** Your task **
All entries below are to be duplicated verbatim.

[Stored data entries]

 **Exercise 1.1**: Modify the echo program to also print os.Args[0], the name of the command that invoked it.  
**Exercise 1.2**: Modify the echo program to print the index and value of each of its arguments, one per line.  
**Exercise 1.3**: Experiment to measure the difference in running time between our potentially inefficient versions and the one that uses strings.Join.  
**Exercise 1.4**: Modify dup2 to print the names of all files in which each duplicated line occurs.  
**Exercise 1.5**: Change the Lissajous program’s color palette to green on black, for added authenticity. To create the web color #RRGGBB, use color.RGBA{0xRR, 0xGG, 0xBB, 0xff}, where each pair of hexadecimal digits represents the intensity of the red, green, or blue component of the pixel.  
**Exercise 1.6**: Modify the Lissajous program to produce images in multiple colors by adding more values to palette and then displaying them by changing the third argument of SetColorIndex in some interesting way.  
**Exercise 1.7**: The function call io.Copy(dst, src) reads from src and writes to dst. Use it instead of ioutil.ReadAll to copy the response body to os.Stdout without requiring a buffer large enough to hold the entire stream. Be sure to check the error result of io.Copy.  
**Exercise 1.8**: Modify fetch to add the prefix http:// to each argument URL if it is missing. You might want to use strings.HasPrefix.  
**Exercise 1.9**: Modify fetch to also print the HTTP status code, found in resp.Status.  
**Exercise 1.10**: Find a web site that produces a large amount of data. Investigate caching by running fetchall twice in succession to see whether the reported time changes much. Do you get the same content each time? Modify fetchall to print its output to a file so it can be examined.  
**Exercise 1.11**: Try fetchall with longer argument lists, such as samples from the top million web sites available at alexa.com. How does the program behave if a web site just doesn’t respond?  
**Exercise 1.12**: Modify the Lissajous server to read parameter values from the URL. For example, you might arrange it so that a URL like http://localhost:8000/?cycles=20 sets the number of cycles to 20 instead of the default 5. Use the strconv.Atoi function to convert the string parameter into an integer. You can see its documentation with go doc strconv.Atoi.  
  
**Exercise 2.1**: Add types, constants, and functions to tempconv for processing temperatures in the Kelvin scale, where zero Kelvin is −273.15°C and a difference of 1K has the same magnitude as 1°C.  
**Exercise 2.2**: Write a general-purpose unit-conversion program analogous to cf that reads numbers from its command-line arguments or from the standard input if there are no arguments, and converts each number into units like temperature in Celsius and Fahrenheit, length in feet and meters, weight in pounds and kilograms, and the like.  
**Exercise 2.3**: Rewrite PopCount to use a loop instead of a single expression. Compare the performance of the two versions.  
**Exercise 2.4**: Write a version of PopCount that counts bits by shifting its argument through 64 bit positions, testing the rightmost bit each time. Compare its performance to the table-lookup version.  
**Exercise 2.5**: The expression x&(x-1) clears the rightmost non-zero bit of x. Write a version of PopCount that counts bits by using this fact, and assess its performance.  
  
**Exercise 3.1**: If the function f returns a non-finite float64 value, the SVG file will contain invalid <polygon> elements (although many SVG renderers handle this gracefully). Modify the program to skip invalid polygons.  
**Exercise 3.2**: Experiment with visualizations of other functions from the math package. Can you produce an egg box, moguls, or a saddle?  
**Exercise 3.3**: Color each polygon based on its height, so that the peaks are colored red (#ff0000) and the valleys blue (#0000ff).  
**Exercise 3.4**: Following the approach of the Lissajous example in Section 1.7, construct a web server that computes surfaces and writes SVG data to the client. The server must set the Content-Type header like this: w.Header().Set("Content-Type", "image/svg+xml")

** Written reply **
 **Exercise 1.1**: Modify the echo program to also print os.Args[0], the name of the command that invoked it.  
**Exercise 1.2**: Modify the echo program to print the index and value of each of its arguments, one per line.  
**Exercise 1.3**: Experiment to measure the difference in running time between our potentially inefficient versions and the one that uses strings.Join.  
**Exercise 1.4**: Modify dup2 to print the names of all files in which each duplicated line occurs.  
**Exercise 1.5**: Change the Lissajous program’s color palette to green on black, for added authenticity. To create the web color #RRGGBB, use color.RGBA{0xRR, 0xGG, 0xBB, 0xff}, where each pair of hexadecimal digits represents the intensity of the red, green, or blue component of the pixel.  
**Exercise 1.6**: Modify the Lissajous program to produce images in multiple colors by adding more values to palette and then displaying them by changing the third argument of SetColorIndex in some interesting way.  
**Exercise 1.7**: The function call io.Copy(dst, src) reads from src and writes to dst. Use it instead of ioutil.ReadAll to copy the response body to os.Stdout without requiring a buffer large enough to hold the entire stream. Be sure to check the error result of io.Copy.  
**Exercise 1.8**: Modify fetch to add the prefix http:// to each argument URL if it is missing. You might want to use strings.HasPrefix.  
**Exercise 1.9**: Modify fetch to also print the HTTP status code, found in resp.Status.  
**Exercise 1.10**: Find a web site that produces a large amount of data. Investigate caching by running fetchall twice in succession to see whether the reported time changes much. Do you get the same content each time? Modify fetchall to print its output to a file so it can be examined.  
**Exercise 1.11**: Try fetchall with longer argument lists, such as samples from the top million web sites available at alexa.com. How does the program behave if a web site just doesn’t respond?  
**Exercise 1.12**: Modify the Lissajous server to read parameter values from the URL. For example, you might arrange it so that a URL like http://localhost:8000/?cycles=20 sets the number of cycles to 20 instead of the default 5. Use the strconv.Atoi function to convert the string parameter into an integer. You can see its documentation with go doc strconv.Atoi.  
  
**Exercise 2.1**: Add types, constants, and functions to tempconv for processing temperatures in the Kelvin scale, where zero Kelvin is −273.15°C and a difference of 1K has the same magnitude as 1°C.  
**Exercise 2.2**: Write a general-purpose unit-conversion program analogous to cf that reads numbers from its command-line arguments or from the standard input if there are no arguments, and converts each number into units like temperature in Celsius and Fahrenheit, length in feet and meters, weight in pounds and kilograms, and the like.  
**Exercise 2.3**: Rewrite PopCount to use a loop instead of a single expression. Compare the performance of the two versions.  
**Exercise 2.4**: Write a version of PopCount that counts bits by shifting its argument through 64 bit positions, testing the rightmost bit each time. Compare its performance to the table-lookup version.  
**Exercise 2.5**: The expression x&(x-1) clears the rightmost non-zero bit of x. Write a version of PopCount that counts bits by using this fact, and assess its performance.  
  
**Exercise 3.1**: If the function f returns a non-finite float64 value, the SVG file will contain invalid <polygon> elements (although many SVG renderers handle this gracefully). Modify the program to skip invalid polygons.  
**Exercise 3.2**: Experiment with visualizations of other functions from the math package. Can you produce an egg box, moguls, or a saddle?  
**Exercise 3.3**: Color each polygon based on its height, so that the peaks are colored red (#ff0000) and the valleys blue (#0000ff).  
**Exercise 3.4**: Following the approach of the Lissajous example in Section 1.7, construct a web server that computes surfaces and writes SVG data to the client. The server must set the Content-Type header like this: w.Header().Set("Content-Type", "image/svg+xml")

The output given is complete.